部署が違う(デザインではない)というのがありましたのでそれほどの影響は受けていないですね。でもその時上司であったアクセル・ケラー(Axel Keller)という営業部長がいるんですけど彼はずっとマルジェラにいてマルジェラをあそこまでビジネスとして成長させたのはその人だと言われている人で営業の厳しさというのはその人から学びました。ニコラ(ゲスキエールBalenciagaデザイナー)には何度か会いましたけど特にクリエイションの話をしたわけではなくて。ニコラのクリエイションは僕の中でHelmut Langの次という感じなんですね。自分の立ち位置というのは常にしっかりしとかなければいけないと思っているんです。80年代は川久保さんや耀司さんが出てきてその前はKenzoさんとかいましたけどマルジェラが出てきてその後90年代はHelmut Langがいてミニマルが行きつくところまでいってその後はニコラゲスキエールのリミックスの時代という印象なんです。
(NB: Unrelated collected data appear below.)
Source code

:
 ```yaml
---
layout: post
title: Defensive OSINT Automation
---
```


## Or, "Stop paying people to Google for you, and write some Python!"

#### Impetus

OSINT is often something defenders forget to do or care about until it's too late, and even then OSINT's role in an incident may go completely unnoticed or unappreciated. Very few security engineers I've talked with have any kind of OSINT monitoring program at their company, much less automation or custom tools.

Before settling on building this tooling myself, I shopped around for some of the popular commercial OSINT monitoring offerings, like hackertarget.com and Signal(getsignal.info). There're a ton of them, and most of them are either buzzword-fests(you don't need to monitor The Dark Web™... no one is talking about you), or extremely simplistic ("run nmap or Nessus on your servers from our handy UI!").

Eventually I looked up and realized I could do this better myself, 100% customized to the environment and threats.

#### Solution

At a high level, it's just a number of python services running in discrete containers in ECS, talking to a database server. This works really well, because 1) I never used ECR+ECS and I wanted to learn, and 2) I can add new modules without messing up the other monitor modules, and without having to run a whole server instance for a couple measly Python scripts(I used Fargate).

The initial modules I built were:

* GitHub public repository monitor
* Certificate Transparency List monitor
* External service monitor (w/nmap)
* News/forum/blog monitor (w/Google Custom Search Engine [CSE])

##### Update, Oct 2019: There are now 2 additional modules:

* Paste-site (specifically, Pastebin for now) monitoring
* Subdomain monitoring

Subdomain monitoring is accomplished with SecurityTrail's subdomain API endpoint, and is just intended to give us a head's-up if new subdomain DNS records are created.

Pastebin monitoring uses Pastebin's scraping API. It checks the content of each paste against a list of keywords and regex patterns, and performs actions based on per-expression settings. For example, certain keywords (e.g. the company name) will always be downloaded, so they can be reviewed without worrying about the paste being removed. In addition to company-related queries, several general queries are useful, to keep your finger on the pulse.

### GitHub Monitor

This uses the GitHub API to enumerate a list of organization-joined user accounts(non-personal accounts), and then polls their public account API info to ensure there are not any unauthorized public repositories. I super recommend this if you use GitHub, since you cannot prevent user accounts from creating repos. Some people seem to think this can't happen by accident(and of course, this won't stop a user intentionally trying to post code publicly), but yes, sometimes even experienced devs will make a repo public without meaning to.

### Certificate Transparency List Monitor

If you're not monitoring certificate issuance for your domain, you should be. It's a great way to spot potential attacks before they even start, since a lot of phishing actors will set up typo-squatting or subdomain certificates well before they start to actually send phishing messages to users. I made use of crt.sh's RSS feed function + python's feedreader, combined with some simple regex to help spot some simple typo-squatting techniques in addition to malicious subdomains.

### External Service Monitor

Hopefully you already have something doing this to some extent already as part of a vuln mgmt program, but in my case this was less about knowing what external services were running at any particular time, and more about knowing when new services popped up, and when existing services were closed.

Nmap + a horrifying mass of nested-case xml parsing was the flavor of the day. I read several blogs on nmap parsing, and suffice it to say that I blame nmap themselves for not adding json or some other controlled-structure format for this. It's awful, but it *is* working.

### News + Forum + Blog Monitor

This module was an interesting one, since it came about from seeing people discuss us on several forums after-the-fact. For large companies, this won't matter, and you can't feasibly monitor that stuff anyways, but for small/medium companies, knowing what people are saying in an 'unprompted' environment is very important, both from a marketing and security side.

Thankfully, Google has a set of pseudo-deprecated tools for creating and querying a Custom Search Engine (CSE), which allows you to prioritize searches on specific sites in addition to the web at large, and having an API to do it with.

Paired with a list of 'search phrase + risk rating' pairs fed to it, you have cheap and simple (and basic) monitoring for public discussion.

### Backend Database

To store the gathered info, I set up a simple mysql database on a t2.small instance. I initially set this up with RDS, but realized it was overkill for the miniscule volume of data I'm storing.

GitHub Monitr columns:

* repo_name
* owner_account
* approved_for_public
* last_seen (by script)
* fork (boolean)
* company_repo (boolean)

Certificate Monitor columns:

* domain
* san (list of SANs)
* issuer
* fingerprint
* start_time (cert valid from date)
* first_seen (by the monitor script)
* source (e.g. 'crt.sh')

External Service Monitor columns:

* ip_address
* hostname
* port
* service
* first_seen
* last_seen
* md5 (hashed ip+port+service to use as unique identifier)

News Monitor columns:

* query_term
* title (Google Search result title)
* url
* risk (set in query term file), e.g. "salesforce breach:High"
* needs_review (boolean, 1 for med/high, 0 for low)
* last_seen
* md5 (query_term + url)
本当にあの人はセンスが良くて、マテリアルの組み合わせ方とかBalenciagaのアーカイブの持ってきかたとかその辺が凄くうまいですね。

―大学に行っている最中にエスモードに通っていたとのことですが専門学校ではなく大学を選んだのはなぜですか

大学は行かないとお金が出ないということになっていたのと勉強してみたいなと思ったのもあったので。でも入ってみたら意外と時間があったのでその時間でファッションを勉強しようと思いました。

―大学に行く前からファッションをやりたい気持ちはあったんですか

ありましたね。普通に原宿少年でした。Undercover着たりNowhereに行ったり。そういう環境にいたので服が好きだったんですよね。だから大学を卒業してからエスモードに入ってと思っていたんです。

(ベルソーを選んだのは)大学4年の時に荒川眞一郎さんにお会いして当時は何度か飲みにつれて行って頂いたんですけど「フランス行くかも」という話をしていて「どこがいいですか」と聞いたら荒川さん(ベルソー出身)に「ベルソーで良いじゃん」と言われて「ベルソー行きます」という感じでベルソーに入ったんですよ。